Among the lines of the material below, count those holding "CRWD". Report the number by itself.

>>

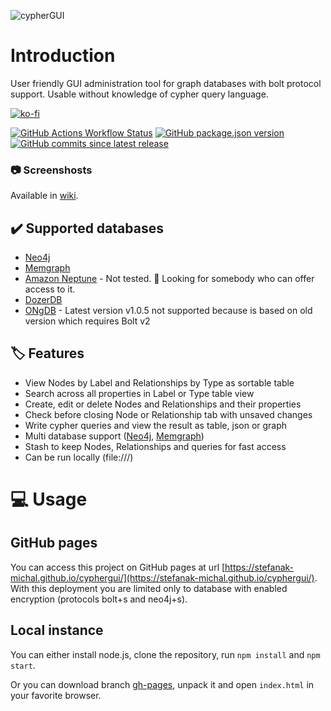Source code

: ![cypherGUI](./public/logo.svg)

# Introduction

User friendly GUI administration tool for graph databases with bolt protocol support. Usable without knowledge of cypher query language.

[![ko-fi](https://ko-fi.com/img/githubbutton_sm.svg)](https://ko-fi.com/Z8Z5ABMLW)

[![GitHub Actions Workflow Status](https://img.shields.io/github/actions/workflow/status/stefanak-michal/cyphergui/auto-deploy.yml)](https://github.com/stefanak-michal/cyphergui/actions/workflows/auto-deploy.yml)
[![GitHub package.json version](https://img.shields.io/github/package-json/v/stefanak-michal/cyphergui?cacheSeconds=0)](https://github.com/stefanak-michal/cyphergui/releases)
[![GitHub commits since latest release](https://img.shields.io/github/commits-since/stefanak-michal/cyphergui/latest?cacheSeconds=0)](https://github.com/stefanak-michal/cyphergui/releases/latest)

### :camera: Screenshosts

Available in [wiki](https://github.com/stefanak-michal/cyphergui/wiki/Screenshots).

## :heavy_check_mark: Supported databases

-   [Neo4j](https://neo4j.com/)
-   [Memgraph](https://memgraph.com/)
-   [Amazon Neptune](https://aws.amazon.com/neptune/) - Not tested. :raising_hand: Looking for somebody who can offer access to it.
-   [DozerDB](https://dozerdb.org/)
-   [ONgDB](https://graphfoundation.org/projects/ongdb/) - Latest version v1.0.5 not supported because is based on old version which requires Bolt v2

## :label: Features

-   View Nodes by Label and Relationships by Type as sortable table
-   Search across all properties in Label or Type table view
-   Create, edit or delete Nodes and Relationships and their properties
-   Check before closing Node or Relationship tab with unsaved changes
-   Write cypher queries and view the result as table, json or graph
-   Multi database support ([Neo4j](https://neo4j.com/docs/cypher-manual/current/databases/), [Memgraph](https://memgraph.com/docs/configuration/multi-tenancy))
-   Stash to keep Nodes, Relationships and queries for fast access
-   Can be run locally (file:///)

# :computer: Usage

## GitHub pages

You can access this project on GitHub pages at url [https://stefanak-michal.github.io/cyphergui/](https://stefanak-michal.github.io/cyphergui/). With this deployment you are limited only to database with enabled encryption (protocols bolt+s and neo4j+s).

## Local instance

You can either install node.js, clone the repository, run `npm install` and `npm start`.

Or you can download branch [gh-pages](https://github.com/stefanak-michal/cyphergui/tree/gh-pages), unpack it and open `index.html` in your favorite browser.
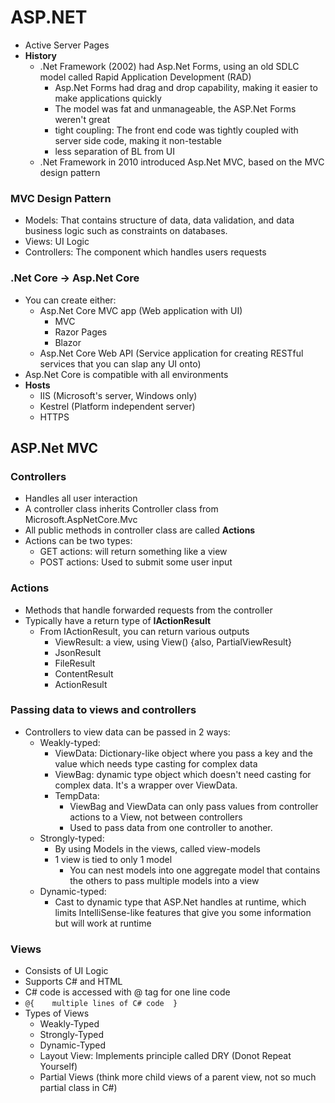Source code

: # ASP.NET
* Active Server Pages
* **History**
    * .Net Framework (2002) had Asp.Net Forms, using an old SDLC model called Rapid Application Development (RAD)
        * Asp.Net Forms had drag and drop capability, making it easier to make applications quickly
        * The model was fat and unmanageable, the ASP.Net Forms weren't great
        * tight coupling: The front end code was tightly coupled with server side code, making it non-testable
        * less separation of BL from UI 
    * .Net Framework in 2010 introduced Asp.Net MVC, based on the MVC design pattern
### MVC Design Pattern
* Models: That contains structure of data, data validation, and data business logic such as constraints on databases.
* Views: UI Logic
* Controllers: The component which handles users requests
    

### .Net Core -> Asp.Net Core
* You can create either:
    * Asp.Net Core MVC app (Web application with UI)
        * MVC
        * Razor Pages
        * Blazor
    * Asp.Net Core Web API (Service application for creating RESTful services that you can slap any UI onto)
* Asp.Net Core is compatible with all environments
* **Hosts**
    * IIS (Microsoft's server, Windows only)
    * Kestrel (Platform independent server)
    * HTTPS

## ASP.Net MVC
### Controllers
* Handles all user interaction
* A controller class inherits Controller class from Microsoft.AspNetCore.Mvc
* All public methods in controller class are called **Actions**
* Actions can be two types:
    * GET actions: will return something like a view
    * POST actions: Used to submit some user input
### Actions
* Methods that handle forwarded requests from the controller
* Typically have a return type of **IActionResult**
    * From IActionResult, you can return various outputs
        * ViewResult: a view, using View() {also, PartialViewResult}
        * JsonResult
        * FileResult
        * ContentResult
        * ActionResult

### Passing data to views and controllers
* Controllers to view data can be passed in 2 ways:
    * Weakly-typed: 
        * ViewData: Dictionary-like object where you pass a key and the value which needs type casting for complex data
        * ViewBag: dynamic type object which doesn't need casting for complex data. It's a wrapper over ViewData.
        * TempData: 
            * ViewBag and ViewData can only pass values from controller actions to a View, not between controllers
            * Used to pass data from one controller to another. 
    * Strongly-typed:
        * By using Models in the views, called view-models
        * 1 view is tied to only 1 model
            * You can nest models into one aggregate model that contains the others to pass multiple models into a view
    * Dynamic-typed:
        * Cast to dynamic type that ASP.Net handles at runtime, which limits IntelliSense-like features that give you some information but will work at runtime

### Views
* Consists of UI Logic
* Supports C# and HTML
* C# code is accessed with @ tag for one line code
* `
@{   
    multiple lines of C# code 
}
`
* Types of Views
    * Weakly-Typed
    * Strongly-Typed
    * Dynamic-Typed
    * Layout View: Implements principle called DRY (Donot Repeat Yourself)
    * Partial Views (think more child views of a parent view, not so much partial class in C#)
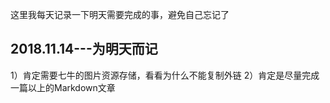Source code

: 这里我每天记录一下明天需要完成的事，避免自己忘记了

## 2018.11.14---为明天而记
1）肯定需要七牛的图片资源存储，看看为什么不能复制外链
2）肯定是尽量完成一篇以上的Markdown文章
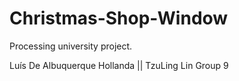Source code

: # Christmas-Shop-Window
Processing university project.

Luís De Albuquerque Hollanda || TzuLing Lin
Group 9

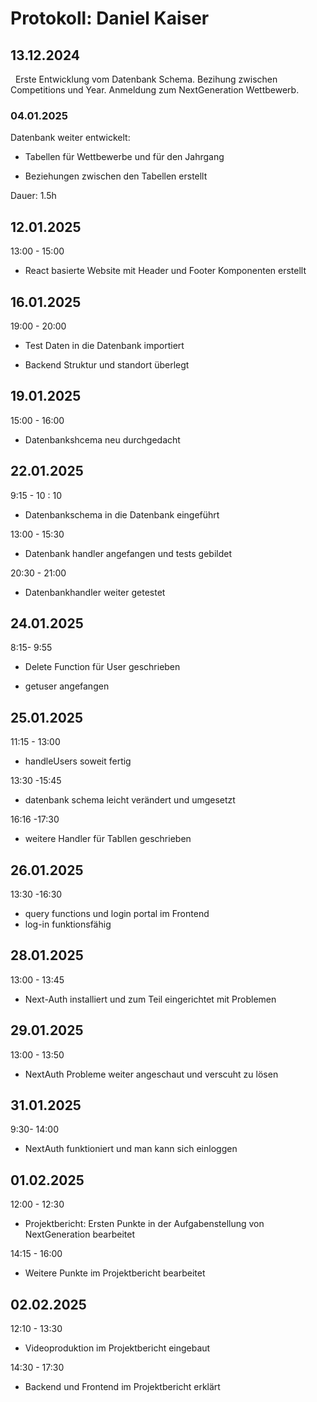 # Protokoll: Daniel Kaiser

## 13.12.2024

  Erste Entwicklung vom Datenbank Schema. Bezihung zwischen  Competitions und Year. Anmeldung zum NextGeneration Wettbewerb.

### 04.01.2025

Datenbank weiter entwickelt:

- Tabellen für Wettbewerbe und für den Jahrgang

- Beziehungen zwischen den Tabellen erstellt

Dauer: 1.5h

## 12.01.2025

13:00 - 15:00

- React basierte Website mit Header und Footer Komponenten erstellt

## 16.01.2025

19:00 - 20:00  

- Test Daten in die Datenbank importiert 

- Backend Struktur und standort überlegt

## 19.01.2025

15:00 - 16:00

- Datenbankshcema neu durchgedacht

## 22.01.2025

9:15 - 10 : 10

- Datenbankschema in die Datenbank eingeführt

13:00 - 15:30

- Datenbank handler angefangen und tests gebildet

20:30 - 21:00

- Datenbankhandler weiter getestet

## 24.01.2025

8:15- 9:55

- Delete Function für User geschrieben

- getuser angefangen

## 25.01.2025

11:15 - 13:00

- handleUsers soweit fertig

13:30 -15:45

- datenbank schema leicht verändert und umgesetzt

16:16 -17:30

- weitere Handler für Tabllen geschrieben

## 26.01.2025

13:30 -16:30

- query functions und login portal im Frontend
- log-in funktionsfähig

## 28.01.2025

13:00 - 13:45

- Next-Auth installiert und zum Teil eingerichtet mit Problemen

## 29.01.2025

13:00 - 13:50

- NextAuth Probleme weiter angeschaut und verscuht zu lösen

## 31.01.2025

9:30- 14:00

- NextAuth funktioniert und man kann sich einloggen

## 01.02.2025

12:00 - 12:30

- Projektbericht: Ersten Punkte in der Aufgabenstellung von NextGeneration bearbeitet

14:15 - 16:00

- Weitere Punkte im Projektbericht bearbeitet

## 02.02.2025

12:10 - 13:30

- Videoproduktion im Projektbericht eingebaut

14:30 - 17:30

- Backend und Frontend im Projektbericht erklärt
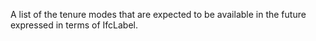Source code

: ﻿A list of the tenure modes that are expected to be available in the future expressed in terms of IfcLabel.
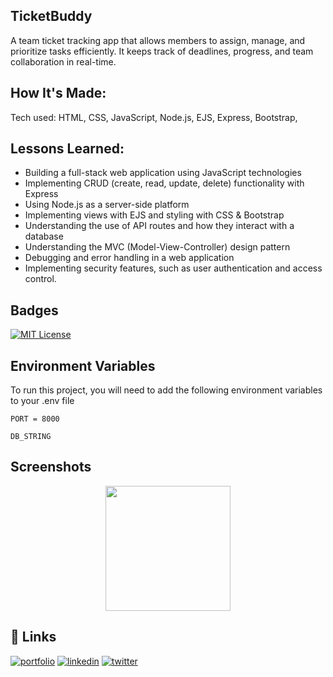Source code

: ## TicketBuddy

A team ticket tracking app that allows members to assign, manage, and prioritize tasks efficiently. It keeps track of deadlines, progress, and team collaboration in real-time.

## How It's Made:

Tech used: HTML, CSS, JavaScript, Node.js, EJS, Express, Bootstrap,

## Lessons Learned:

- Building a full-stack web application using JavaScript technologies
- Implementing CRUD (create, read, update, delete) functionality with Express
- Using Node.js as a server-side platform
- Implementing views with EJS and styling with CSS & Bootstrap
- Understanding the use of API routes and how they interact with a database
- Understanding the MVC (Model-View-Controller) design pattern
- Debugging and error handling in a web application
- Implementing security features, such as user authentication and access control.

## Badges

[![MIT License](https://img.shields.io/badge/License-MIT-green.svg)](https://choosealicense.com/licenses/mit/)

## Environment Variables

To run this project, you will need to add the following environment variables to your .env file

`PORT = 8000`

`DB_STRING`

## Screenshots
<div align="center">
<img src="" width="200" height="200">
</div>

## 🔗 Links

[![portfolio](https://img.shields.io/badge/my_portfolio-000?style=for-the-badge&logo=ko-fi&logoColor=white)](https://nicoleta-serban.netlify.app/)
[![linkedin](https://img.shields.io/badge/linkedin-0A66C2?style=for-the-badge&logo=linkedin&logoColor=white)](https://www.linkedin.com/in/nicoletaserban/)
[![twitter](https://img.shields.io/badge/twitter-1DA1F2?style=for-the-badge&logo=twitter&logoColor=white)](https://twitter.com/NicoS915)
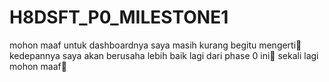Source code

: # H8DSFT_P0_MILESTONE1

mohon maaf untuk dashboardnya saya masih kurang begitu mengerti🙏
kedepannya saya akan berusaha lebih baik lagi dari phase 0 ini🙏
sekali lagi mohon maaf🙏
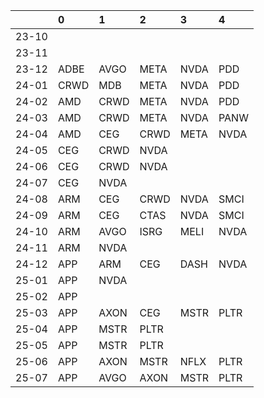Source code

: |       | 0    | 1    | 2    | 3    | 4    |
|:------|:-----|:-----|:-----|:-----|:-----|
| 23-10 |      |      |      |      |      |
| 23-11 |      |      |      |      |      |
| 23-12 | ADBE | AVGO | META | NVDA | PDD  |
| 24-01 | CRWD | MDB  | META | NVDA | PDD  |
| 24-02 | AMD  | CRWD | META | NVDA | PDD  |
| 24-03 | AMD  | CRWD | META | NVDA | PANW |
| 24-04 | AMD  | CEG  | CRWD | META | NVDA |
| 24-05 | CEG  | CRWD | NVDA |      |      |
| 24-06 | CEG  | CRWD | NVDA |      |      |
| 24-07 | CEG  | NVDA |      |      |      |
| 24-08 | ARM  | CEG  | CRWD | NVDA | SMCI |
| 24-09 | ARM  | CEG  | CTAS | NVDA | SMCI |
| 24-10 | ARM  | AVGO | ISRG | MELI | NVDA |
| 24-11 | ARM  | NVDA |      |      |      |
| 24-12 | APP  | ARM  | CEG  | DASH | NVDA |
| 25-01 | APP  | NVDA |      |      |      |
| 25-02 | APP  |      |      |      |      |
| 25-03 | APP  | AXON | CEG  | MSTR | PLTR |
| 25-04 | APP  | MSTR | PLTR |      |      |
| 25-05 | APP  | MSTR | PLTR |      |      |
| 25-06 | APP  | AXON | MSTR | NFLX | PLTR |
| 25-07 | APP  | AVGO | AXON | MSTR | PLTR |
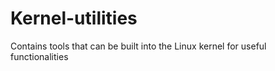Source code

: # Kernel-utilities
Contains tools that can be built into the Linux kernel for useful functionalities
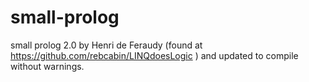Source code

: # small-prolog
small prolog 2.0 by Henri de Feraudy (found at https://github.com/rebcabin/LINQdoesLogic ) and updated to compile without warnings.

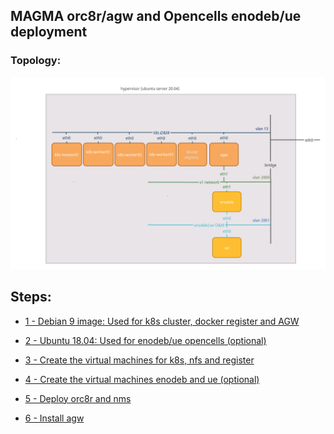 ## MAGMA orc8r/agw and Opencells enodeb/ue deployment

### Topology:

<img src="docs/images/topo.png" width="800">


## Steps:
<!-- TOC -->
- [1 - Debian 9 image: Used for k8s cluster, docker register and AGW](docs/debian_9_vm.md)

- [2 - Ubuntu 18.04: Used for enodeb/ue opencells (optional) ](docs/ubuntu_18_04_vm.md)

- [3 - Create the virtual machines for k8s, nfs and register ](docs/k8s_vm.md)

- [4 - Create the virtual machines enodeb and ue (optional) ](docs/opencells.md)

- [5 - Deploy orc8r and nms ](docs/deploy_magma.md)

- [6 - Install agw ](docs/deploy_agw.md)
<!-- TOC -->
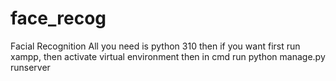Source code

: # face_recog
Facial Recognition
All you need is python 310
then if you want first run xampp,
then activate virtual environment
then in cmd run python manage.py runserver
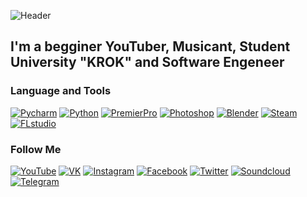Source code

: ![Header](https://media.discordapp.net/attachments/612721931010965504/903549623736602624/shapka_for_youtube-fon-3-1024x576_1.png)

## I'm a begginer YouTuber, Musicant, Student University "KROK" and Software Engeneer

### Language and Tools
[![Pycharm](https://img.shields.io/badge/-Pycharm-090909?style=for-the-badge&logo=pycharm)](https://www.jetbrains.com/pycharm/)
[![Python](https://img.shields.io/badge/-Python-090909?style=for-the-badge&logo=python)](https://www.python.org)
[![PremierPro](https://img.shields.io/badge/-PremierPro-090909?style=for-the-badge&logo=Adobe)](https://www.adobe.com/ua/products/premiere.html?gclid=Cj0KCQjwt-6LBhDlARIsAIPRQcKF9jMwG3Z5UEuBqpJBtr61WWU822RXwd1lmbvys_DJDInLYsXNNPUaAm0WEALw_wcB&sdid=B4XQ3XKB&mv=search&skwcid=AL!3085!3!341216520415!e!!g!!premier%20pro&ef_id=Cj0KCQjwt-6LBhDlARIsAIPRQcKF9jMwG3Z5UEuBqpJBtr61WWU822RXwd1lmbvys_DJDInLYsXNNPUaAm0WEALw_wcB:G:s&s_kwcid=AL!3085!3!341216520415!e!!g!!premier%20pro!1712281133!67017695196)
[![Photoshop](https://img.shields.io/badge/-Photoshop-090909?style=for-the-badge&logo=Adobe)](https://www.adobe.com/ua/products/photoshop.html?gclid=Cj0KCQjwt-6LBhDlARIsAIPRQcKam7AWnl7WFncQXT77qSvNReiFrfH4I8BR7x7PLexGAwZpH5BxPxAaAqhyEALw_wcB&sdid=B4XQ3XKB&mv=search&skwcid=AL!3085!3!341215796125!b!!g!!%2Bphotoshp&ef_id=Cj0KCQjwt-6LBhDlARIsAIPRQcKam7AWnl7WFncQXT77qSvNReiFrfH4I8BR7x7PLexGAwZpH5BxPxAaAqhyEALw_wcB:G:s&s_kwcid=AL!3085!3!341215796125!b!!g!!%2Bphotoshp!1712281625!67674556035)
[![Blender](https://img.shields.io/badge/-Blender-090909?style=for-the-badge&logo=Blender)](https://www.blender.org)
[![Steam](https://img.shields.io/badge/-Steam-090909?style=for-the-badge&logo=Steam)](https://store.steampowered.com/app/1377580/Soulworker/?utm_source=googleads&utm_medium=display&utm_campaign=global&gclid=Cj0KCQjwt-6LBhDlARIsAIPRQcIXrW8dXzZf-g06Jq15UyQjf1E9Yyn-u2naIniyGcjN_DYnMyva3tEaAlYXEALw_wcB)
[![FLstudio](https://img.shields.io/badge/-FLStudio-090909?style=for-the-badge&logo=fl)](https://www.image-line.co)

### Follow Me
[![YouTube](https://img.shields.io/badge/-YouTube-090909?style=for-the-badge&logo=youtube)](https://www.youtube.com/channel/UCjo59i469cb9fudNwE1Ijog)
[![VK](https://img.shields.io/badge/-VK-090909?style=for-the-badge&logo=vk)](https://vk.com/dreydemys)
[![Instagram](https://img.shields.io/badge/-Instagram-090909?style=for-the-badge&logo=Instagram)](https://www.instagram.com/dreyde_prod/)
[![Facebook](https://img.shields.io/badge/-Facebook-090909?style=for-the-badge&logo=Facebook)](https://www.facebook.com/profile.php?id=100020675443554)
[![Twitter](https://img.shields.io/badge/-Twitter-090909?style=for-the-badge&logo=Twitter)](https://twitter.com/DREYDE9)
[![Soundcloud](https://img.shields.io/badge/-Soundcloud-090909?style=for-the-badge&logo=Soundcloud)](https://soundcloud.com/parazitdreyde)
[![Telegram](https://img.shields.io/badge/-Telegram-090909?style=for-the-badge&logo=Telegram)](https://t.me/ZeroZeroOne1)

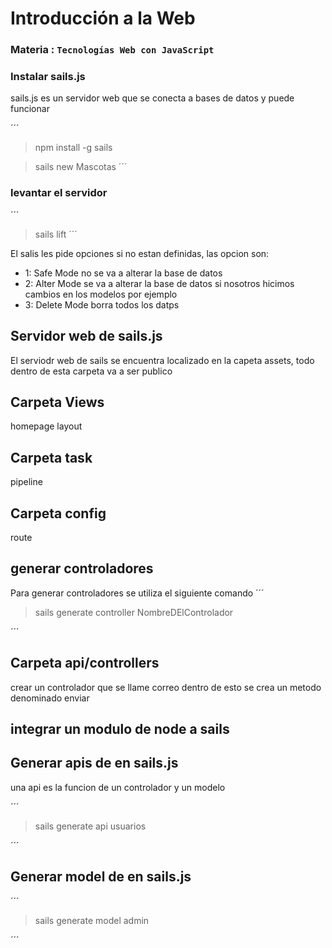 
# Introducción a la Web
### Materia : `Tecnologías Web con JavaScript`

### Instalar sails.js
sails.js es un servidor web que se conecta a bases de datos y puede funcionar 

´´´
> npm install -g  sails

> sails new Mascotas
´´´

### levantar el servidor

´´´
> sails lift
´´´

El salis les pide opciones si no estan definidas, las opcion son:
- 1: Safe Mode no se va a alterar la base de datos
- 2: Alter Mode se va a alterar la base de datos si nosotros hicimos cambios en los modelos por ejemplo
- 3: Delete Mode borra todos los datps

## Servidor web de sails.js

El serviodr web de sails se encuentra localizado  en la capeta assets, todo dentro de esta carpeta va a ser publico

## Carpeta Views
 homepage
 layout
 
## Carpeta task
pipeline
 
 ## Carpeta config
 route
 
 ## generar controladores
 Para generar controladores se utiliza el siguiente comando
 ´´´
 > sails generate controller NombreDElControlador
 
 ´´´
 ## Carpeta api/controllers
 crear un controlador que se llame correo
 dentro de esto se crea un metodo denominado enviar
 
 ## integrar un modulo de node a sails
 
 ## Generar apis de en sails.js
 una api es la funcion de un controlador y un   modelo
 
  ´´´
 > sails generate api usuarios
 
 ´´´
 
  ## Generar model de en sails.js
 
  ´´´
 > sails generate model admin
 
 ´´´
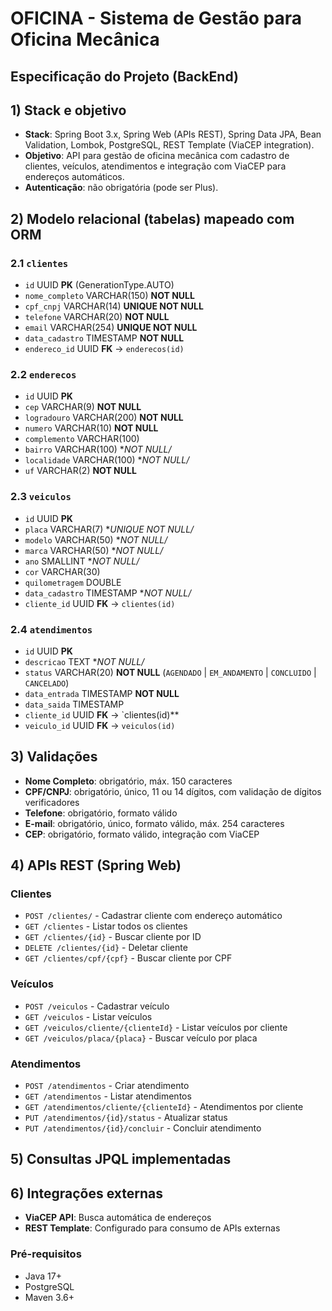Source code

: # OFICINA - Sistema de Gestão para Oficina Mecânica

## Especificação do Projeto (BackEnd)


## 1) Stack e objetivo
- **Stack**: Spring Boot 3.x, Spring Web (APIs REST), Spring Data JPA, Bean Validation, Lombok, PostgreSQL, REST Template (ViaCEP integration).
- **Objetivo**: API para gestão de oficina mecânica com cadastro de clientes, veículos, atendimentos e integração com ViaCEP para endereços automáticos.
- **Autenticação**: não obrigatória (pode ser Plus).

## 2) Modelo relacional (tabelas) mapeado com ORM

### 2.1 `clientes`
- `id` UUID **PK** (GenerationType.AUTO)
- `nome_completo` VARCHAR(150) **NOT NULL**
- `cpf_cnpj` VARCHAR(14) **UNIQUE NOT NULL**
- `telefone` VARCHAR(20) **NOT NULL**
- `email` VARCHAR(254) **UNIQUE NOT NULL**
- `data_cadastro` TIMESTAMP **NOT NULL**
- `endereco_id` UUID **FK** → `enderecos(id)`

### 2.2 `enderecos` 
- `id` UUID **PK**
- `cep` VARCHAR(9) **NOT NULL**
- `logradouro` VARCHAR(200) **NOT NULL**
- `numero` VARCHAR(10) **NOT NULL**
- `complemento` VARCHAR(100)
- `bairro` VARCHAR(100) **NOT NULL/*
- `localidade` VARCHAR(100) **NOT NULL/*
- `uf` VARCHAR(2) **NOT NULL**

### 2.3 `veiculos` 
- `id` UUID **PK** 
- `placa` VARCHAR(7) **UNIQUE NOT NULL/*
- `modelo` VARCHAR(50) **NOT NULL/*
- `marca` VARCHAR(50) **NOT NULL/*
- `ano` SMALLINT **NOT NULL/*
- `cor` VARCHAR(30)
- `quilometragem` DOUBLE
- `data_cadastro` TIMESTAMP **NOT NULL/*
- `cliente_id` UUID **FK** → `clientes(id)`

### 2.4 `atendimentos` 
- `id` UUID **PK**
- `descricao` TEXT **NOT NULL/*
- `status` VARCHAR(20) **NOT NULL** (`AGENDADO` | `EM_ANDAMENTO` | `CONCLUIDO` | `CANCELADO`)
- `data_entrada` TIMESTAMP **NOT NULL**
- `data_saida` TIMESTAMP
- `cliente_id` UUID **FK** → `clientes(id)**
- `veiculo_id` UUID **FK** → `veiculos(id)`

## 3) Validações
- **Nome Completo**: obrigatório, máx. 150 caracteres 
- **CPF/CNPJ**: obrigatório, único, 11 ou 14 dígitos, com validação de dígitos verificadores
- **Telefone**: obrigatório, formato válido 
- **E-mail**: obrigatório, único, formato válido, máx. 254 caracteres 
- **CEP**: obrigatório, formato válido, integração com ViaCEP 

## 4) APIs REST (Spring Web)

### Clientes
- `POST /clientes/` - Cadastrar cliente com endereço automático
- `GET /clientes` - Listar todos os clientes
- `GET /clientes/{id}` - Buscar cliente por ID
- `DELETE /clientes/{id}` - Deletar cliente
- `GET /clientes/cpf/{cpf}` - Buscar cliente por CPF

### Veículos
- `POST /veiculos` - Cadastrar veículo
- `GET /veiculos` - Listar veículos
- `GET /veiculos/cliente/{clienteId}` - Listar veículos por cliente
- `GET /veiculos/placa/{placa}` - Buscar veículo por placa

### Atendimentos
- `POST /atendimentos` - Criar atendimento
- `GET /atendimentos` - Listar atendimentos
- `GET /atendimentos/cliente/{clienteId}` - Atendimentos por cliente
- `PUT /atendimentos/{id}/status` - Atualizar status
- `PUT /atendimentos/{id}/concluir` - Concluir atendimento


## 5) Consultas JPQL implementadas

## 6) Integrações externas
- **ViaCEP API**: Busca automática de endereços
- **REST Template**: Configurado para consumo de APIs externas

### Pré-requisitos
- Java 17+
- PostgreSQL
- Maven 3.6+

<<

_Written reply_
7